* EXERCISE INSTRUCTIONS
The first line of the entries below, the line containing "Dans la page", and every line between them should be repeated exactly, and nothing else.

* GIVEN DATA
BEGIN
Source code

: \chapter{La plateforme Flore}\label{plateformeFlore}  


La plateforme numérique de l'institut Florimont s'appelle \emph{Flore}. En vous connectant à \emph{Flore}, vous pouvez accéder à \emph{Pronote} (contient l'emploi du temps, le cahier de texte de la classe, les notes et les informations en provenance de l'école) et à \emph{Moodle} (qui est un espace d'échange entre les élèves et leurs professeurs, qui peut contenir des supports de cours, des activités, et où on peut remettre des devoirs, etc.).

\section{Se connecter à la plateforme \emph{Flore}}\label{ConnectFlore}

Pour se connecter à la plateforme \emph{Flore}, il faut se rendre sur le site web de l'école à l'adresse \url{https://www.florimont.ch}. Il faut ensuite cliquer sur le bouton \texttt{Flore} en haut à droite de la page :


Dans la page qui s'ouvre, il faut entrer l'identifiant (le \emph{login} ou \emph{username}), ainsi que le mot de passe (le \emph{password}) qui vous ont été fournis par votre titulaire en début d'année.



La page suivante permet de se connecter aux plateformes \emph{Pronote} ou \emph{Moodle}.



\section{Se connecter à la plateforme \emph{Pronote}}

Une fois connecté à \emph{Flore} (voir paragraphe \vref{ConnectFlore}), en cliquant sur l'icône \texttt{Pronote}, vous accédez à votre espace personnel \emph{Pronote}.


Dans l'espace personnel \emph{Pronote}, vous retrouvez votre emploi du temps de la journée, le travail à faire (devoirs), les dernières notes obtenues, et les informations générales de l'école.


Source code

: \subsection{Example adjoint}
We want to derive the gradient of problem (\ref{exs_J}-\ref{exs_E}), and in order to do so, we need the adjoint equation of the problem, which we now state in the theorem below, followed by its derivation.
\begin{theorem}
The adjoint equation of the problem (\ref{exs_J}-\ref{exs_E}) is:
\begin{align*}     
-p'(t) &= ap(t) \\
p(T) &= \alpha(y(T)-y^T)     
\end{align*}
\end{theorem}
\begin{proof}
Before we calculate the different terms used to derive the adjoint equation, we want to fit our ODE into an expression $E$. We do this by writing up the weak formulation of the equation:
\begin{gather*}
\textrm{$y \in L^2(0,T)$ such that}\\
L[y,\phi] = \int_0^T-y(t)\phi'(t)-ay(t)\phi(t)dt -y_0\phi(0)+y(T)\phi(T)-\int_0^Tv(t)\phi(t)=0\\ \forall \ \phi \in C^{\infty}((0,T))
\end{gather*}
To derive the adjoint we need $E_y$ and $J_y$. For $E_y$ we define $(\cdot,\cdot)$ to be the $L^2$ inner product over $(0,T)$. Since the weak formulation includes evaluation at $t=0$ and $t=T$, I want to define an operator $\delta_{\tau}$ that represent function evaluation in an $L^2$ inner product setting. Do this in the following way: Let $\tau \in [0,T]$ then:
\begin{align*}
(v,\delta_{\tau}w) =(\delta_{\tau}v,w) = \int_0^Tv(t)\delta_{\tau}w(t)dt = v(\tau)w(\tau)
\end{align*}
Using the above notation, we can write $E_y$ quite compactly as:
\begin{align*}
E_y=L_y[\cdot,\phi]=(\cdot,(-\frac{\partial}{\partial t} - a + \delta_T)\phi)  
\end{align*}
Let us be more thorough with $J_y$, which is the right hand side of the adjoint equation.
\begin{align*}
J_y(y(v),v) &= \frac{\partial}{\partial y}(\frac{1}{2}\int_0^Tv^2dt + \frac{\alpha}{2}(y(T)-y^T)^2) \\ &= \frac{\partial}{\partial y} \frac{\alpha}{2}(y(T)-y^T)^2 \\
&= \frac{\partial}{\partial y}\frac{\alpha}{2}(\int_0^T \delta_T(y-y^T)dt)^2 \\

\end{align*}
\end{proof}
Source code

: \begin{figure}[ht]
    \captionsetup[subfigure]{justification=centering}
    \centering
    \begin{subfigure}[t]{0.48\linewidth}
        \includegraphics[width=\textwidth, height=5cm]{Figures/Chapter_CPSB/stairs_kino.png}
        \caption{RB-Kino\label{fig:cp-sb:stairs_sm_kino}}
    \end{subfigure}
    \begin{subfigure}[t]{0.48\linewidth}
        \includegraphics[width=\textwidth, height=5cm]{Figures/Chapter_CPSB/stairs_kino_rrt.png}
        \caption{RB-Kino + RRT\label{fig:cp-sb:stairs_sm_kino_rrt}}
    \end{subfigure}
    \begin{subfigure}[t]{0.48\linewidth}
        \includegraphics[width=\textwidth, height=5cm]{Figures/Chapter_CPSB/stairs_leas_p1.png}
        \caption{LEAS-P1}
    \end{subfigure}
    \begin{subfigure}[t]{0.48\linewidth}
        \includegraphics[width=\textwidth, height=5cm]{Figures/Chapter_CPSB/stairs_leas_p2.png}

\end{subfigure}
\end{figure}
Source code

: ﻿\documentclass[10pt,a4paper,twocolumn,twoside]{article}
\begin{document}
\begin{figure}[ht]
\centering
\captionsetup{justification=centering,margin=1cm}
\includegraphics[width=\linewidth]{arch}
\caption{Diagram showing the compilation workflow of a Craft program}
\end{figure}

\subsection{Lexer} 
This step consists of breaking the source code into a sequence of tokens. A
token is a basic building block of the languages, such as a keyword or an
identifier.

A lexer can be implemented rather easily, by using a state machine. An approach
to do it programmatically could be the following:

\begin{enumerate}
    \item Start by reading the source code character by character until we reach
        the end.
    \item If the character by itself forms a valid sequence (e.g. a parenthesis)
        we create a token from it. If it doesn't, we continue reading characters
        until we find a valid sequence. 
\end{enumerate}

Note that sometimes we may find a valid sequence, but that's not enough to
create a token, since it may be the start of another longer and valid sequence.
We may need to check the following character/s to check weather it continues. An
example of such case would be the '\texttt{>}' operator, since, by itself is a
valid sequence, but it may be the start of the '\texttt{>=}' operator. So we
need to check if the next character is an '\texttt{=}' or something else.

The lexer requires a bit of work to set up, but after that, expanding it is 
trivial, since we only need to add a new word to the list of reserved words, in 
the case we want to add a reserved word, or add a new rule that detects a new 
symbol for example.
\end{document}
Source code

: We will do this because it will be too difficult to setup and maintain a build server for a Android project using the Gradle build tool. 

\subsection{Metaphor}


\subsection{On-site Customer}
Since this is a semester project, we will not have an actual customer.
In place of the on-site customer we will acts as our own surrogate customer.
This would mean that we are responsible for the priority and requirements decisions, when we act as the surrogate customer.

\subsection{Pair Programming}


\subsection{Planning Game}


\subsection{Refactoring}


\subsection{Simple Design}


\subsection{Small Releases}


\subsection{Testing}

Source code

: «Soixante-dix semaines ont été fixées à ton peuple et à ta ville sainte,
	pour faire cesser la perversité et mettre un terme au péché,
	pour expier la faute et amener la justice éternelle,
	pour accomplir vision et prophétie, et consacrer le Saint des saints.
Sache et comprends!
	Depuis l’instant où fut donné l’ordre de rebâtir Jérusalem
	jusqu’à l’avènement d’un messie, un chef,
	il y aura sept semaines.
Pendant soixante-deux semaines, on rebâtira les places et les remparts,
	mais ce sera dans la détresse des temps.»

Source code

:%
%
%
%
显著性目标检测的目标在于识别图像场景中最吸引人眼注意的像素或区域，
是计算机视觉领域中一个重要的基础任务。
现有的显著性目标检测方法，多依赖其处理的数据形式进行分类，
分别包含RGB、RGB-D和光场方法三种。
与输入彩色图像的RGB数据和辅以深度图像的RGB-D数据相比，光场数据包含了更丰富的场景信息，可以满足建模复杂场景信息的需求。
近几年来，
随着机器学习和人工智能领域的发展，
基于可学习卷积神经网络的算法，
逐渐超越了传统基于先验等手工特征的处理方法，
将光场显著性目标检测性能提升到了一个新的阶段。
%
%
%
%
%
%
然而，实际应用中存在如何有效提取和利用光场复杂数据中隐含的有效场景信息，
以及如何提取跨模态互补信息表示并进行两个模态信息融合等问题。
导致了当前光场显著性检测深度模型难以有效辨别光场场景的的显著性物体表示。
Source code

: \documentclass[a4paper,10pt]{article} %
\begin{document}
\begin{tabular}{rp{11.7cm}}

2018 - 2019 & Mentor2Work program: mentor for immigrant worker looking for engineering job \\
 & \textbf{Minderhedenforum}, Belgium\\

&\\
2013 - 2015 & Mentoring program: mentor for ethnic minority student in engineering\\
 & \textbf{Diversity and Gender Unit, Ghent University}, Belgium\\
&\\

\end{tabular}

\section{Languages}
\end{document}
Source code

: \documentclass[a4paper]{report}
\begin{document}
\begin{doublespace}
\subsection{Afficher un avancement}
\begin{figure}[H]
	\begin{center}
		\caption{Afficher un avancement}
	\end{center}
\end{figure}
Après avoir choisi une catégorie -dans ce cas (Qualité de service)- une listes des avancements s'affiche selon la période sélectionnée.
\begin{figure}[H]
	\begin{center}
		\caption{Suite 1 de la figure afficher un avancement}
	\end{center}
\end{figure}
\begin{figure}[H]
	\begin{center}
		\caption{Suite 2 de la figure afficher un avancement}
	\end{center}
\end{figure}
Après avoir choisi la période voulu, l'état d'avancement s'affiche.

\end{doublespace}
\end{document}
END
* ANSWER BELOW
Source code

: \chapter{La plateforme Flore}\label{plateformeFlore}  


La plateforme numérique de l'institut Florimont s'appelle \emph{Flore}. En vous connectant à \emph{Flore}, vous pouvez accéder à \emph{Pronote} (contient l'emploi du temps, le cahier de texte de la classe, les notes et les informations en provenance de l'école) et à \emph{Moodle} (qui est un espace d'échange entre les élèves et leurs professeurs, qui peut contenir des supports de cours, des activités, et où on peut remettre des devoirs, etc.).

\section{Se connecter à la plateforme \emph{Flore}}\label{ConnectFlore}

Pour se connecter à la plateforme \emph{Flore}, il faut se rendre sur le site web de l'école à l'adresse \url{https://www.florimont.ch}. Il faut ensuite cliquer sur le bouton \texttt{Flore} en haut à droite de la page :


Dans la page qui s'ouvre, il faut entrer l'identifiant (le \emph{login} ou \emph{username}), ainsi que le mot de passe (le \emph{password}) qui vous ont été fournis par votre titulaire en début d'année.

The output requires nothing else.